Given entries ::

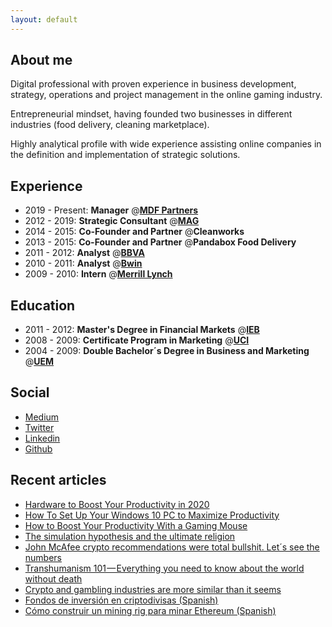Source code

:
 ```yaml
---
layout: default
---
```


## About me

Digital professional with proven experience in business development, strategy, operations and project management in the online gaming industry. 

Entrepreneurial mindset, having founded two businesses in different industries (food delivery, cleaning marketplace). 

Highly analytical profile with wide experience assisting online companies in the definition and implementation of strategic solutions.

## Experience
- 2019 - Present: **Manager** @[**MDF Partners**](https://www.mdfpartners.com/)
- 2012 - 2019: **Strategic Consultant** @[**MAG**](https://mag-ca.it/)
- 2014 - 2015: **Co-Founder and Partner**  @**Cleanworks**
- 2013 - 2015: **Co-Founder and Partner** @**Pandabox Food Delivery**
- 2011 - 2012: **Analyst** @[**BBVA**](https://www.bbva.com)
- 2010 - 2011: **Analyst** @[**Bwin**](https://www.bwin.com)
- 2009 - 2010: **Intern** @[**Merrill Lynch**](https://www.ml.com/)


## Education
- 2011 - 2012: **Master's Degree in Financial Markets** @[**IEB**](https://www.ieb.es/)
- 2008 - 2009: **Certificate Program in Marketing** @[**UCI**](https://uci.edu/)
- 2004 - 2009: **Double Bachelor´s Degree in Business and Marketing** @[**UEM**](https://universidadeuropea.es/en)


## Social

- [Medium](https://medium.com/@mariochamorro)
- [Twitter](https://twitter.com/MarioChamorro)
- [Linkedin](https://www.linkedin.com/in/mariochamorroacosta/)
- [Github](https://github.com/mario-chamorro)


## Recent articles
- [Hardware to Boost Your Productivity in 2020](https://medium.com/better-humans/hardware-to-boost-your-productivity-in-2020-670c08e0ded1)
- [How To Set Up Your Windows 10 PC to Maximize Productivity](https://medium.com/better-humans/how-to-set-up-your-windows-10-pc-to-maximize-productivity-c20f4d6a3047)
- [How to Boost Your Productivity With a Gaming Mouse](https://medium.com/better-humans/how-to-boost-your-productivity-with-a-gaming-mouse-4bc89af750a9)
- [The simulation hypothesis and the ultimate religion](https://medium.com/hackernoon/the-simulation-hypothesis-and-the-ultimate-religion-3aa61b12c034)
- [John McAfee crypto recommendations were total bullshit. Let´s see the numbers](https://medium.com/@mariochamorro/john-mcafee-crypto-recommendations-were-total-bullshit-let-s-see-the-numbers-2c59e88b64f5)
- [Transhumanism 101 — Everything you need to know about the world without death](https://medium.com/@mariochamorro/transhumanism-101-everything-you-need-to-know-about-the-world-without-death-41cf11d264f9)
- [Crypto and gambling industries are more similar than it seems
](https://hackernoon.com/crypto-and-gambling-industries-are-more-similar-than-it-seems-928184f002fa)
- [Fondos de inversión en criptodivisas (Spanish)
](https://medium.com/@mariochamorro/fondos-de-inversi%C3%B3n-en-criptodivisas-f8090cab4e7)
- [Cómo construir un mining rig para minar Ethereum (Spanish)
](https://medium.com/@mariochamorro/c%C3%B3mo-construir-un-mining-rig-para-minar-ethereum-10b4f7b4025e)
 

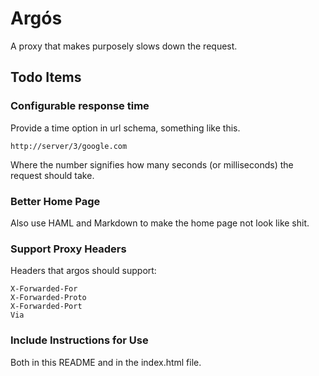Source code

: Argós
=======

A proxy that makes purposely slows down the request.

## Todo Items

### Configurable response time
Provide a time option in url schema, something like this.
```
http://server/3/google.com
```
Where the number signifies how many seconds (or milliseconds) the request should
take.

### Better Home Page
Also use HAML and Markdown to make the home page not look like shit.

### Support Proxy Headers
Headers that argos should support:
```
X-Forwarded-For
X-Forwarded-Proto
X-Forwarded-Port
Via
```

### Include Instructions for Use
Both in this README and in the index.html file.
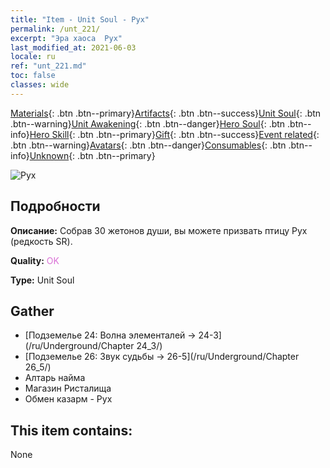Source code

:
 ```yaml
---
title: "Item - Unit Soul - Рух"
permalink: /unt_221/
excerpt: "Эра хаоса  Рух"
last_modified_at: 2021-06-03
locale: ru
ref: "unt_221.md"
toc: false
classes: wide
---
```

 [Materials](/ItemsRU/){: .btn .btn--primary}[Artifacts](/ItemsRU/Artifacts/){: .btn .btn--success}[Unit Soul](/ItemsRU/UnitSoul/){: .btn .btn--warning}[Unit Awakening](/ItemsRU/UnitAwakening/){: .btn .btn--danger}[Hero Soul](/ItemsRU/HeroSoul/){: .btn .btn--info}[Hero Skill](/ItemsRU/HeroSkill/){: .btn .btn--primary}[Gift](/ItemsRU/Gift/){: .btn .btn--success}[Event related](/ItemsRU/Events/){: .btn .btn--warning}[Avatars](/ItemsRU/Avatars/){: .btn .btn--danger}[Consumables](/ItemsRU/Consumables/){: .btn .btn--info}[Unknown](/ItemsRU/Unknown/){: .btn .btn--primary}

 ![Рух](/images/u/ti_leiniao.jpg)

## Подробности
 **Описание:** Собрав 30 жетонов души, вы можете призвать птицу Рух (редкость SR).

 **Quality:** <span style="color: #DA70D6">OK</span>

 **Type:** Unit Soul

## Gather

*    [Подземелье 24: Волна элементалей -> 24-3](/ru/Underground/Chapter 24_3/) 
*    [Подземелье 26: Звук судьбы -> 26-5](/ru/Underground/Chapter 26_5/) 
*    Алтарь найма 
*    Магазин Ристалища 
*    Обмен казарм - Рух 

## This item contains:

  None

To do ::
The response is the full listing, copied exactly, with the pictures omitted.

Answer section ::
Source code

:
 ```yaml
---
layout: default
---
```


## About me

Digital professional with proven experience in business development, strategy, operations and project management in the online gaming industry. 

Entrepreneurial mindset, having founded two businesses in different industries (food delivery, cleaning marketplace). 

Highly analytical profile with wide experience assisting online companies in the definition and implementation of strategic solutions.

## Experience
- 2019 - Present: **Manager** @[**MDF Partners**](https://www.mdfpartners.com/)
- 2012 - 2019: **Strategic Consultant** @[**MAG**](https://mag-ca.it/)
- 2014 - 2015: **Co-Founder and Partner**  @**Cleanworks**
- 2013 - 2015: **Co-Founder and Partner** @**Pandabox Food Delivery**
- 2011 - 2012: **Analyst** @[**BBVA**](https://www.bbva.com)
- 2010 - 2011: **Analyst** @[**Bwin**](https://www.bwin.com)
- 2009 - 2010: **Intern** @[**Merrill Lynch**](https://www.ml.com/)


## Education
- 2011 - 2012: **Master's Degree in Financial Markets** @[**IEB**](https://www.ieb.es/)
- 2008 - 2009: **Certificate Program in Marketing** @[**UCI**](https://uci.edu/)
- 2004 - 2009: **Double Bachelor´s Degree in Business and Marketing** @[**UEM**](https://universidadeuropea.es/en)


## Social

- [Medium](https://medium.com/@mariochamorro)
- [Twitter](https://twitter.com/MarioChamorro)
- [Linkedin](https://www.linkedin.com/in/mariochamorroacosta/)
- [Github](https://github.com/mario-chamorro)


## Recent articles
- [Hardware to Boost Your Productivity in 2020](https://medium.com/better-humans/hardware-to-boost-your-productivity-in-2020-670c08e0ded1)
- [How To Set Up Your Windows 10 PC to Maximize Productivity](https://medium.com/better-humans/how-to-set-up-your-windows-10-pc-to-maximize-productivity-c20f4d6a3047)
- [How to Boost Your Productivity With a Gaming Mouse](https://medium.com/better-humans/how-to-boost-your-productivity-with-a-gaming-mouse-4bc89af750a9)
- [The simulation hypothesis and the ultimate religion](https://medium.com/hackernoon/the-simulation-hypothesis-and-the-ultimate-religion-3aa61b12c034)
- [John McAfee crypto recommendations were total bullshit. Let´s see the numbers](https://medium.com/@mariochamorro/john-mcafee-crypto-recommendations-were-total-bullshit-let-s-see-the-numbers-2c59e88b64f5)
- [Transhumanism 101 — Everything you need to know about the world without death](https://medium.com/@mariochamorro/transhumanism-101-everything-you-need-to-know-about-the-world-without-death-41cf11d264f9)
- [Crypto and gambling industries are more similar than it seems
](https://hackernoon.com/crypto-and-gambling-industries-are-more-similar-than-it-seems-928184f002fa)
- [Fondos de inversión en criptodivisas (Spanish)
](https://medium.com/@mariochamorro/fondos-de-inversi%C3%B3n-en-criptodivisas-f8090cab4e7)
- [Cómo construir un mining rig para minar Ethereum (Spanish)
](https://medium.com/@mariochamorro/c%C3%B3mo-construir-un-mining-rig-para-minar-ethereum-10b4f7b4025e)
 

Source code

: Argós
=======

A proxy that makes purposely slows down the request.

## Todo Items

### Configurable response time
Provide a time option in url schema, something like this.
```
http://server/3/google.com
```
Where the number signifies how many seconds (or milliseconds) the request should
take.

### Better Home Page
Also use HAML and Markdown to make the home page not look like shit.

### Support Proxy Headers
Headers that argos should support:
```
X-Forwarded-For
X-Forwarded-Proto
X-Forwarded-Port
Via
```

### Include Instructions for Use
Both in this README and in the index.html file.
Source code

:
 ```yaml
---
title: "Item - Unit Soul - Рух"
permalink: /unt_221/
excerpt: "Эра хаоса  Рух"
last_modified_at: 2021-06-03
locale: ru
ref: "unt_221.md"
toc: false
classes: wide
---
```

 [Materials](/ItemsRU/){: .btn .btn--primary}[Artifacts](/ItemsRU/Artifacts/){: .btn .btn--success}[Unit Soul](/ItemsRU/UnitSoul/){: .btn .btn--warning}[Unit Awakening](/ItemsRU/UnitAwakening/){: .btn .btn--danger}[Hero Soul](/ItemsRU/HeroSoul/){: .btn .btn--info}[Hero Skill](/ItemsRU/HeroSkill/){: .btn .btn--primary}[Gift](/ItemsRU/Gift/){: .btn .btn--success}[Event related](/ItemsRU/Events/){: .btn .btn--warning}[Avatars](/ItemsRU/Avatars/){: .btn .btn--danger}[Consumables](/ItemsRU/Consumables/){: .btn .btn--info}[Unknown](/ItemsRU/Unknown/){: .btn .btn--primary}

 ![Рух](/images/u/ti_leiniao.jpg)

## Подробности
 **Описание:** Собрав 30 жетонов души, вы можете призвать птицу Рух (редкость SR).

 **Quality:** <span style="color: #DA70D6">OK</span>

 **Type:** Unit Soul

## Gather

*    [Подземелье 24: Волна элементалей -> 24-3](/ru/Underground/Chapter 24_3/) 
*    [Подземелье 26: Звук судьбы -> 26-5](/ru/Underground/Chapter 26_5/) 
*    Алтарь найма 
*    Магазин Ристалища 
*    Обмен казарм - Рух 

## This item contains:

  None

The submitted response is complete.